━━━ Data records ━━━
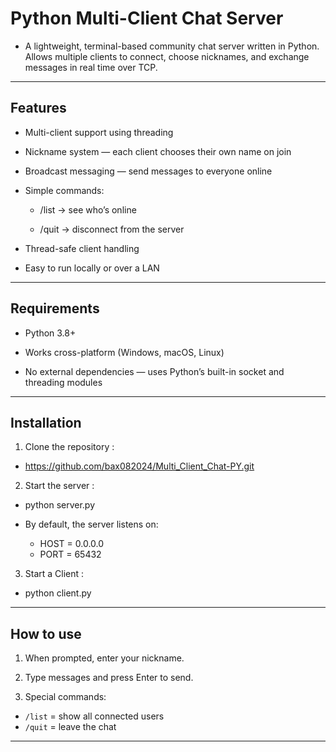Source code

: # Python Multi-Client Chat Server

- A lightweight, terminal-based community chat server written in Python.
Allows multiple clients to connect, choose nicknames, and exchange messages in real time over TCP.

---

## Features 

- Multi-client support using threading

- Nickname system — each client chooses their own name on join

- Broadcast messaging — send messages to everyone online

- Simple commands:

  - /list → see who’s online

  - /quit → disconnect from the server

- Thread-safe client handling

- Easy to run locally or over a LAN

---

## Requirements

- Python 3.8+

- Works cross-platform (Windows, macOS, Linux)

- No external dependencies — uses Python’s built-in socket and threading modules

---

## Installation

1. Clone the repository :
 - https://github.com/bax082024/Multi_Client_Chat-PY.git

2. Start the server :
  - python server.py

- By default, the server listens on:
  - HOST = 0.0.0.0
  - PORT = 65432

3. Start a Client :
  - python client.py

---

## How to use

1. When prompted, enter your nickname.

2. Type messages and press Enter to send.

3. Special commands:
  - `/list` = show all connected users
  - `/quit` = leave the chat

---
━━━
Copy exactly the lines that run from the one containing "2. Type messages and press Enter to send." to the last line of the listing, both included, and nothing more.

2. Type messages and press Enter to send.

3. Special commands:
  - `/list` = show all connected users
  - `/quit` = leave the chat

---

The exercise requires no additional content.